◆ TASK
After removing every image, reproduce the data exactly as it appears.

◆ DATA TO EXAMINE
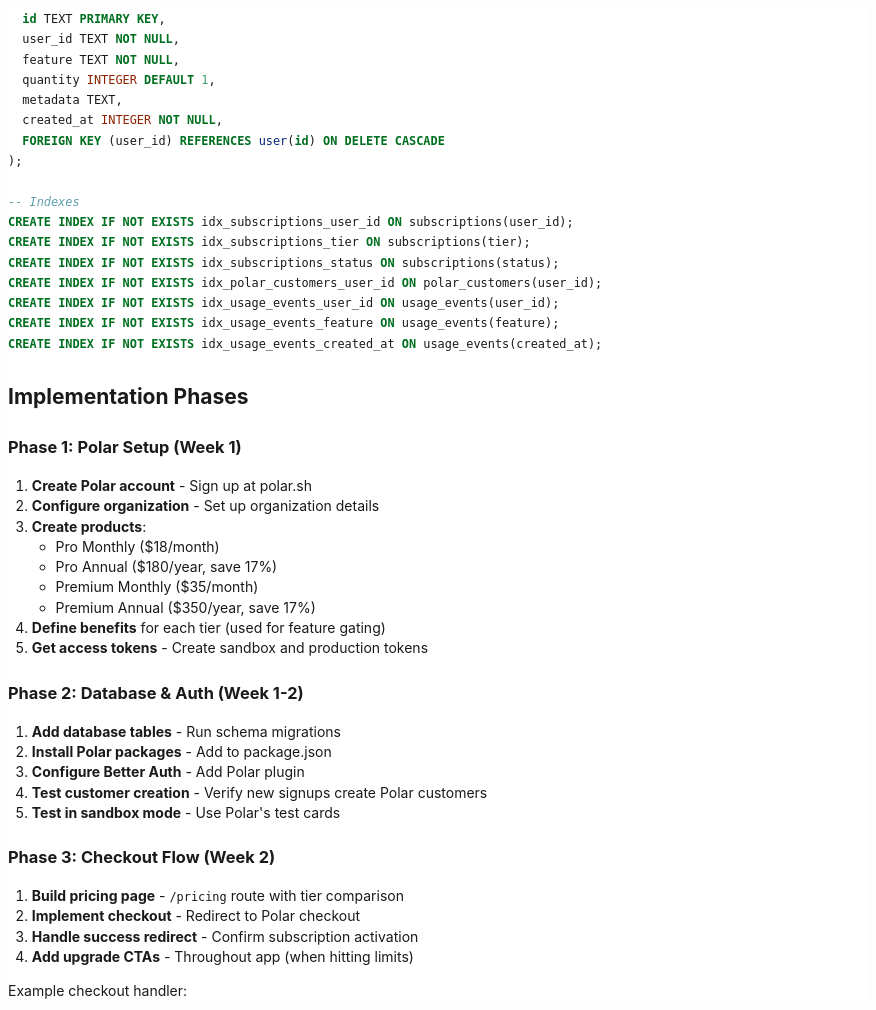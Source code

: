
 ```sql
  id TEXT PRIMARY KEY,
  user_id TEXT NOT NULL,
  feature TEXT NOT NULL,
  quantity INTEGER DEFAULT 1,
  metadata TEXT,
  created_at INTEGER NOT NULL,
  FOREIGN KEY (user_id) REFERENCES user(id) ON DELETE CASCADE
);

-- Indexes
CREATE INDEX IF NOT EXISTS idx_subscriptions_user_id ON subscriptions(user_id);
CREATE INDEX IF NOT EXISTS idx_subscriptions_tier ON subscriptions(tier);
CREATE INDEX IF NOT EXISTS idx_subscriptions_status ON subscriptions(status);
CREATE INDEX IF NOT EXISTS idx_polar_customers_user_id ON polar_customers(user_id);
CREATE INDEX IF NOT EXISTS idx_usage_events_user_id ON usage_events(user_id);
CREATE INDEX IF NOT EXISTS idx_usage_events_feature ON usage_events(feature);
CREATE INDEX IF NOT EXISTS idx_usage_events_created_at ON usage_events(created_at);
```

## Implementation Phases

### Phase 1: Polar Setup (Week 1)

1. **Create Polar account** - Sign up at polar.sh
2. **Configure organization** - Set up organization details
3. **Create products**:
   - Pro Monthly ($18/month)
   - Pro Annual ($180/year, save 17%)
   - Premium Monthly ($35/month)
   - Premium Annual ($350/year, save 17%)
4. **Define benefits** for each tier (used for feature gating)
5. **Get access tokens** - Create sandbox and production tokens

### Phase 2: Database & Auth (Week 1-2)

1. **Add database tables** - Run schema migrations
2. **Install Polar packages** - Add to package.json
3. **Configure Better Auth** - Add Polar plugin
4. **Test customer creation** - Verify new signups create Polar
   customers
5. **Test in sandbox mode** - Use Polar's test cards

### Phase 3: Checkout Flow (Week 2)

1. **Build pricing page** - `/pricing` route with tier comparison
2. **Implement checkout** - Redirect to Polar checkout
3. **Handle success redirect** - Confirm subscription activation
4. **Add upgrade CTAs** - Throughout app (when hitting limits)

Example checkout handler:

◆ RESULT FOR THIS TASK
Source code

:
 ```sql
  id TEXT PRIMARY KEY,
  user_id TEXT NOT NULL,
  feature TEXT NOT NULL,
  quantity INTEGER DEFAULT 1,
  metadata TEXT,
  created_at INTEGER NOT NULL,
  FOREIGN KEY (user_id) REFERENCES user(id) ON DELETE CASCADE
);

-- Indexes
CREATE INDEX IF NOT EXISTS idx_subscriptions_user_id ON subscriptions(user_id);
CREATE INDEX IF NOT EXISTS idx_subscriptions_tier ON subscriptions(tier);
CREATE INDEX IF NOT EXISTS idx_subscriptions_status ON subscriptions(status);
CREATE INDEX IF NOT EXISTS idx_polar_customers_user_id ON polar_customers(user_id);
CREATE INDEX IF NOT EXISTS idx_usage_events_user_id ON usage_events(user_id);
CREATE INDEX IF NOT EXISTS idx_usage_events_feature ON usage_events(feature);
CREATE INDEX IF NOT EXISTS idx_usage_events_created_at ON usage_events(created_at);
```

## Implementation Phases

### Phase 1: Polar Setup (Week 1)

1. **Create Polar account** - Sign up at polar.sh
2. **Configure organization** - Set up organization details
3. **Create products**:
   - Pro Monthly ($18/month)
   - Pro Annual ($180/year, save 17%)
   - Premium Monthly ($35/month)
   - Premium Annual ($350/year, save 17%)
4. **Define benefits** for each tier (used for feature gating)
5. **Get access tokens** - Create sandbox and production tokens

### Phase 2: Database & Auth (Week 1-2)

1. **Add database tables** - Run schema migrations
2. **Install Polar packages** - Add to package.json
3. **Configure Better Auth** - Add Polar plugin
4. **Test customer creation** - Verify new signups create Polar
   customers
5. **Test in sandbox mode** - Use Polar's test cards

### Phase 3: Checkout Flow (Week 2)

1. **Build pricing page** - `/pricing` route with tier comparison
2. **Implement checkout** - Redirect to Polar checkout
3. **Handle success redirect** - Confirm subscription activation
4. **Add upgrade CTAs** - Throughout app (when hitting limits)

Example checkout handler:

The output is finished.